The guy truly is hopeless. Since he has done so much for me, I figured the least I could do was help him polish his English, but now, after nine months of correcting his pronunciation and word order, he hasn’t improved a bit.
“Why don’t you want to be an American?” I say. “All you have to do is get your green card, you’ve lived here long enough. Then you won’t have to run from the border patrol any more.”
“American?” Jesus says, a look of disgust twisting his wide brown face. “Americanos fat pigs, you know, honk honk.”
“I’m fat, is that what you’re saying?”
Jesus lifts up my T-shirt to have a look.

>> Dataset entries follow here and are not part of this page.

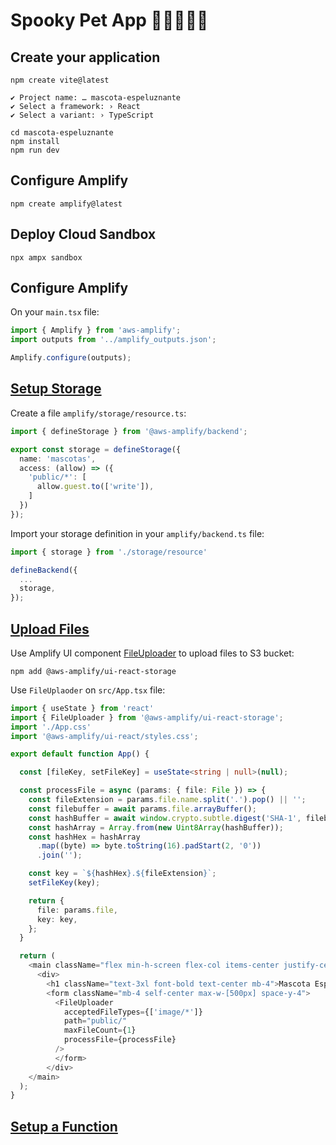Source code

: # Spooky Pet App 🎃👻🧟🐶🐱

## Create your application

```shell
npm create vite@latest
```

```shell
✔ Project name: … mascota-espeluznante
✔ Select a framework: › React
✔ Select a variant: › TypeScript
```

```shell
cd mascota-espeluznante
npm install
npm run dev
```

## Configure Amplify

```shell
npm create amplify@latest
```

## Deploy Cloud Sandbox

```shell
npx ampx sandbox
```

## Configure Amplify

On your `main.tsx` file:

```typescript
import { Amplify } from 'aws-amplify';
import outputs from '../amplify_outputs.json';

Amplify.configure(outputs);
```

## [Setup Storage](https://docs.amplify.aws/react/build-a-backend/storage/set-up-storage/)

Create a file `amplify/storage/resource.ts`:

```typescript
import { defineStorage } from '@aws-amplify/backend';

export const storage = defineStorage({
  name: 'mascotas',
  access: (allow) => ({
    'public/*': [
      allow.guest.to(['write']),
    ]
  })
});
```

Import your storage definition in your `amplify/backend.ts` file:

```typescript
import { storage } from './storage/resource'

defineBackend({
  ...
  storage,
});
```

## [Upload Files](https://docs.amplify.aws/javascript/build-a-backend/storage/upload-files/)

Use Amplify UI component [FileUploader](https://ui.docs.amplify.aws/react/connected-components/storage/fileuploader
) to upload files to S3 bucket:

```shell
npm add @aws-amplify/ui-react-storage
```

Use `FileUplaoder` on `src/App.tsx` file:

```typescript
import { useState } from 'react'
import { FileUploader } from '@aws-amplify/ui-react-storage';
import './App.css'
import '@aws-amplify/ui-react/styles.css';

export default function App() {

  const [fileKey, setFileKey] = useState<string | null>(null);

  const processFile = async (params: { file: File }) => {
    const fileExtension = params.file.name.split('.').pop() || '';
    const filebuffer = await params.file.arrayBuffer();
    const hashBuffer = await window.crypto.subtle.digest('SHA-1', filebuffer);
    const hashArray = Array.from(new Uint8Array(hashBuffer));
    const hashHex = hashArray
      .map((byte) => byte.toString(16).padStart(2, '0'))
      .join('');

    const key = `${hashHex}.${fileExtension}`;
    setFileKey(key);

    return {
      file: params.file,
      key: key,
    };
  }

  return (
    <main className="flex min-h-screen flex-col items-center justify-center p-24 dark:text-white">
      <div>
        <h1 className="text-3xl font-bold text-center mb-4">Mascota Espeluznante 🧟‍♀️</h1>
        <form className="mb-4 self-center max-w-[500px] space-y-4">
          <FileUploader
            acceptedFileTypes={['image/*']}
            path="public/"
            maxFileCount={1}
            processFile={processFile}
          />
          </form>
        </div>
    </main>
  );
}

```



## [Setup a Function](https://docs.amplify.aws/react/build-a-backend/functions/set-up-function/)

He nods gravely. “Maybe,” he says.
We stop for gas and coffee at Sud Baker’s, a little eatery/truck stop. Once we’ve finished off our eggs and sausage, and with Jesus taking forever in the john, I pick up a loose copy of the local paper, The Apache County Sentinel, and there, right on the front page is that son of a bitch Calfred Pulsipher himself. It looks like an old wedding picture: Calfred’s got these ridiculous lambchop sideburns and a thick polyester tie and one of his eyes, his left one, seems to be looking at the mole on his forehead while the other is pointed straight ahead. A fat woman, Calfred’s wife, I guess, is sitting next to him, all dressed up. Underneath the picture it reads, The Pulsipher children would like to congratulate Calfred and Erma on the occasion of their twenty-fifth wedding anniversary.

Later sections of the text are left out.